Yep. HR. Helpful as ever.
Oh nothin’. Just watchin’ the hurricane blow in.
Yeah, it’s not “off the grid” if it has “high speed internet.” I mean that’s literally ON the grid.
I think it’s that you can’t actually stop yourself from being a dick.
It’s not the fishbowl. It’s not A fishbowl. It’s the seminar room. It’s right there on the door. “Seminar Room”
I’m pretty sure they were supposed to have taken the flag down before the weather started, but it’s been awesome to watch.
It’s very loud.
But then how will I pay for my Xanax?
ffffuuuuuuuuuuuuuuuck. I have been reading the wrong goddamn chapter.
HR is a joke. Utterly useless. Everyone hates you for a reason. A valid, valid reason.
The whole entire point of converting this room was to get it on the University system and you’re telling me it’s not on the University system??
Why do people give emergency contact information in their auto replies? “If this is an emergency, please contact public safety.” Why would anyone be contacting you via email in an emergency?
I just typed course lookly instead of course lookup. I do not know what is wrong with me.

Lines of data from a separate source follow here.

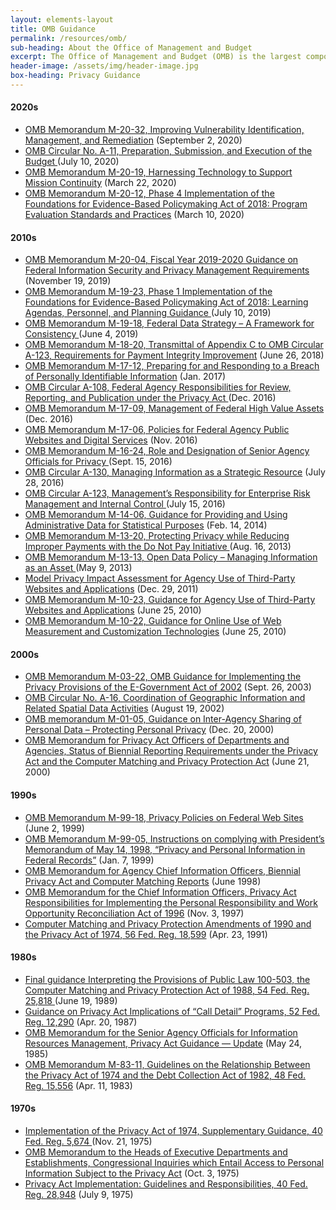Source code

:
 ```yaml
---
layout: elements-layout
title: OMB Guidance
permalink: /resources/omb/
sub-heading: About the Office of Management and Budget
excerpt: The Office of Management and Budget (OMB) is the largest component of the Executive Office of the President. The core mission of OMB is to serve the President of the United States in implementing his vision across the Executive Branch. OMB reports directly to the President and helps a wide range of executive departments and agencies across the Federal Government to execute their programs effectively and implement the commitments and priorities of the President. OMB, through its Office of Information and Regulatory Affairs (OIRA), has a fundamental role in Executive Branch privacy policy. Among other things, OIRA is responsible for providing assistance to Federal agencies on privacy matters, developing Federal privacy policy, and overseeing implementation of privacy policy by Federal agencies. OMB’s authority is provided in Federal laws, including the Privacy Act of 1974 (5 U.S.C. § 552a), the Paperwork Reduction Act of 1995 (44 U.S.C. chapter 35), and the E-Government Act of 2002 (44 U.S.C. § 3501 note).
header-image: /assets/img/header-image.jpg
box-heading: Privacy Guidance
---
```


#### 2020s             
                
* [OMB Memorandum M-20-32, Improving Vulnerability Identification, Management, and Remediation](https://www.whitehouse.gov/wp-content/uploads/2020/09/M-20-32.pdf) (September 2, 2020)
* [OMB Circular No. A-11, Preparation, Submission, and Execution of the Budget ](https://www.whitehouse.gov/wp-content/uploads/2018/06/a11.pdf) (July 10, 2020)
* [OMB Memorandum M-20-19, Harnessing Technology to Support Mission Continuity](https://www.whitehouse.gov/wp-content/uploads/2020/03/M-20-19.pdf) (March 22, 2020)
* [OMB Memorandum M-20-12, Phase 4 Implementation of the Foundations for Evidence-Based Policymaking Act of 2018: Program Evaluation Standards and Practices](https://www.whitehouse.gov/wp-content/uploads/2020/03/M-20-12.pdf) (March 10, 2020)
               
#### 2010s
* [OMB Memorandum M-20-04, Fiscal Year 2019-2020 Guidance on Federal Information Security and Privacy Management Requirements](https://www.whitehouse.gov/wp-content/uploads/2019/11/M-20-04.pdf) (November 19, 2019)
* [OMB Memorandum M-19-23, Phase 1 Implementation of the Foundations for Evidence-Based Policymaking Act of 2018: Learning Agendas, Personnel, and Planning Guidance ](https://www.whitehouse.gov/wp-content/uploads/2019/07/M-19-23.pdf) (July 10, 2019)
* [OMB Memorandum M-19-18, Federal Data Strategy – A Framework for Consistency ](https://www.whitehouse.gov/wp-content/uploads/2019/06/M-19-18.pdf) (June 4, 2019)
* [OMB Memorandum M-18-20, Transmittal of Appendix C to OMB Circular A-123, Requirements for Payment Integrity Improvement](https://www.whitehouse.gov/wp-content/uploads/2018/06/M-18-20.pdf) (June 26, 2018)
* [OMB Memorandum M-17-12, Preparing for and Responding to a Breach of Personally Identifiable Information](https://www.whitehouse.gov/sites/whitehouse.gov/files/omb/memoranda/2017/m-17-12_0.pdf) (Jan. 2017)
* [OMB Circular A-108, Federal Agency Responsibilities for Review, Reporting, and Publication under the Privacy Act ](https://www.whitehouse.gov/sites/whitehouse.gov/files/omb/circulars/A108/omb_circular_a-108.pdf) (Dec. 2016)
* [OMB Memorandum M-17-09, Management of Federal High Value Assets](https://www.whitehouse.gov/sites/whitehouse.gov/files/omb/memoranda/2017/m-17-09.pdf) (Dec. 2016)
* [OMB Memorandum M-17-06, Policies for Federal Agency Public Websites and Digital Services](https://www.whitehouse.gov/sites/whitehouse.gov/files/omb/memoranda/2017/m-17-06.pdf) (Nov. 2016)
* [OMB Memorandum M-16-24, Role and Designation of Senior Agency Officials for Privacy ](https://www.whitehouse.gov/sites/whitehouse.gov/files/omb/memoranda/2016/m_16_24_0.pdf) (Sept. 15, 2016)
* [OMB Circular A-130, Managing Information as a Strategic Resource](https://www.whitehouse.gov/sites/whitehouse.gov/files/omb/circulars/A130/a130revised.pdf) (July 28, 2016)
* [OMB Circular A-123, Management’s Responsibility for Enterprise Risk Management and Internal Control ](https://www.whitehouse.gov/sites/whitehouse.gov/files/omb/memoranda/2016/m-16-17.pdf) (July 15, 2016)
* [OMB Memorandum M-14-06, Guidance for Providing and Using Administrative Data for Statistical Purposes](https://www.whitehouse.gov/sites/whitehouse.gov/files/omb/memoranda/2014/m-14-06.pdf) (Feb. 14, 2014)
* [OMB Memorandum M-13-20, Protecting Privacy while Reducing Improper Payments with the Do Not Pay Initiative ](https://www.whitehouse.gov/sites/whitehouse.gov/files/omb/memoranda/2013/m-13-20.pdf) (Aug. 16, 2013)
* [OMB Memorandum M-13-13, Open Data Policy – Managing Information as an Asset ](https://www.whitehouse.gov/sites/whitehouse.gov/files/omb/memoranda/2013/m-13-13.pdf) (May 9, 2013)
* [Model Privacy Impact Assessment for Agency Use of Third-Party Websites and Applications](https://www.whitehouse.gov/sites/whitehouse.gov/files/omb/inforeg/inforeg/info_policy/model-pia-agency-use-third-party-websites-and-applications.pdf) (Dec. 29, 2011)
* [OMB Memorandum M-10-23, Guidance for Agency Use of Third-Party Websites and Applications](https://www.whitehouse.gov/sites/whitehouse.gov/files/omb/memoranda/2010/m10-23.pdf) (June 25, 2010)
* [OMB Memorandum M-10-22, Guidance for Online Use of Web Measurement and Customization Technologies](https://www.whitehouse.gov/sites/whitehouse.gov/files/omb/memoranda/2010/m10-22.pdf) (June 25, 2010)



#### 2000s
* [OMB Memorandum M-03-22, OMB Guidance for Implementing the Privacy Provisions of the E-Government Act of 2002](https://www.whitehouse.gov/sites/whitehouse.gov/files/omb/memoranda/2003/m03_22.pdf) (Sept. 26, 2003)
* [OMB Circular No. A-16, Coordination of Geographic Information and Related Spatial Data Activities](https://www.whitehouse.gov/wp-content/uploads/2017/11/Circular-016.pdf) (August 19, 2002)
* [OMB memorandum M-01-05, Guidance on Inter-Agency Sharing of Personal Data – Protecting Personal Privacy](https://www.whitehouse.gov/sites/whitehouse.gov/files/omb/memoranda/2001/m01_05.pdf) (Dec. 20, 2000)
* [OMB Memorandum for Privacy Act Officers of Departments and Agencies, Status of Biennial Reporting Requirements under the Privacy Act and the Computer Matching and Privacy Protection Act](https://www.whitehouse.gov/sites/whitehouse.gov/files/omb/assets/OMB/inforeg/spotila62100.pdf) (June 21, 2000)

#### 1990s
* [OMB Memorandum M-99-18, Privacy Policies on Federal Web Sites](https://www.whitehouse.gov/sites/whitehouse.gov/files/omb/memoranda/1999/m99_18.pdf) (June 2, 1999)
* [OMB Memorandum M-99-05, Instructions on complying with President’s Memorandum of May 14, 1998, “Privacy and Personal Information in Federal Records”](https://www.whitehouse.gov/sites/whitehouse.gov/files/omb/memoranda/1999/m99_05.pdf) (Jan. 7, 1999)
* [OMB Memorandum for Agency Chief Information Officers, Biennial Privacy Act and Computer Matching Reports](https://www.whitehouse.gov/sites/whitehouse.gov/files/omb/inforeg/inforeg/Datacall.pdf) (June 1998)
* [OMB Memorandum for the Chief Information Officers, Privacy Act Responsibilities for Implementing the Personal Responsibility and Work Opportunity Reconciliation Act of 1996](https://www.whitehouse.gov/sites/whitehouse.gov/files/omb/assets/OMB/inforeg/katzen_prwora.pdf) (Nov. 3, 1997)
* [Computer Matching and Privacy Protection Amendments of 1990 and the Privacy Act of 1974, 56 Fed. Reg. 18,599](https://www.whitehouse.gov/sites/whitehouse.gov/files/omb/assets/OMB/inforeg/computer_amendments1991.pdf) (Apr. 23, 1991)


#### 1980s
* [Final guidance Interpreting the Provisions of Public Law 100-503, the Computer Matching and Privacy Protection Act of 1988, 54 Fed. Reg. 25,818 ](https://www.whitehouse.gov/sites/whitehouse.gov/files/omb/inforeg/inforeg/final_guidance_pl100-503.pdf) (June 19, 1989)
* [Guidance on Privacy Act Implications of “Call Detail” Programs, 52 Fed. Reg. 12,290](https://www.whitehouse.gov/sites/whitehouse.gov/files/omb/assets/OMB/inforeg/guidance_privacy_act.pdf) (Apr. 20, 1987)
* [OMB Memorandum for the Senior Agency Officials for Information Resources Management, Privacy Act Guidance — Update](https://www.whitehouse.gov/sites/whitehouse.gov/files/omb/assets/OMB/inforeg/guidance1985.pdf) (May 24, 1985)
* [OMB Memorandum M-83-11, Guidelines on the Relationship Between the Privacy Act of 1974 and the Debt Collection Act of 1982, 48 Fed. Reg. 15,556](https://www.whitehouse.gov/sites/whitehouse.gov/files/omb/assets/OMB/inforeg/guidance1983.pdf) (Apr. 11, 1983)


#### 1970s
* [Implementation of the Privacy Act of 1974, Supplementary Guidance, 40 Fed. Reg. 5,674 ](https://www.whitehouse.gov/sites/whitehouse.gov/files/omb/assets/OMB/inforeg/implementation1974.pdf) (Nov. 21, 1975)
* [OMB Memorandum to the Heads of Executive Departments and Establishments, Congressional Inquiries which Entail Access to Personal Information Subject to the Privacy Act](https://www.whitehouse.gov/sites/whitehouse.gov/files/omb/inforeg/inforeg/lynn1975.pdf) (Oct. 3, 1975)
* [Privacy Act Implementation: Guidelines and Responsibilities, 40 Fed. Reg. 28,948](https://www.whitehouse.gov/sites/whitehouse.gov/files/omb/assets/OMB/inforeg/implementation_guidelines.pdf) (July 9, 1975)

“Yeah and so, yeah. Yeah and so.”
But what about KEVIN???
It just seems like Clarence Thomas all over again to me. In other words: Utter bullshit.
I don’t actually hate that many people. Not really.
Where is my certificate? Where is my 10 year anniversary pin? WHERE IS IT??
I’d take Steve McQueen over James Dean any day.
It’s funny how you say “we,” as if you had anything at all to do with it.
OK, look. Luke’s daughter is annoying as hell.
How am I supposed to respond and wrap up if no one comments on my discussion post? Answer my own questions? I guess I could answer my own questions. That’d be weird, but whatever.
I have Just Like Heaven stuck in my head, and I am so not in the mood.
I am not the co-chair. I don’t get to make any decisions. Why do I feel like the co-chair?
I forgot my Little Debbie treat for after lunch today. Sadness.
Stupid create button. Did you HAVE to put it where the home button used to be?
I just searched my blog for the word terrified and one of the posts that came up was talking about BLTs and now I really want a BLT.
When was the last time I had a BLT? I cannot remember.
Man, I really need some new Chucks.
Well if you’re going to give it to me. OK.
I don’t know. I’m finally attempting a second run at Gilmore Girls: A Year in the Life and while there are things that are still bugging me, I do like it better than the first time I watched it. I really kind of hated it the first time I watched it.
I’m not heartbroken about Neil Gaiman. There’s no point.
Huh. The wheat for Triscuits comes muchly from the Mitten. Nice.
I just saw this question on someone’s post: “Can your boss do your job and would he be willing to do it?” Yeah that’s a big fat no.
Interesting juxtaposition: The Daily Wire and Vulture in my inbox at the same time.
This work load has been shockingly light. What are you talking about?
Tomorrow is picture day!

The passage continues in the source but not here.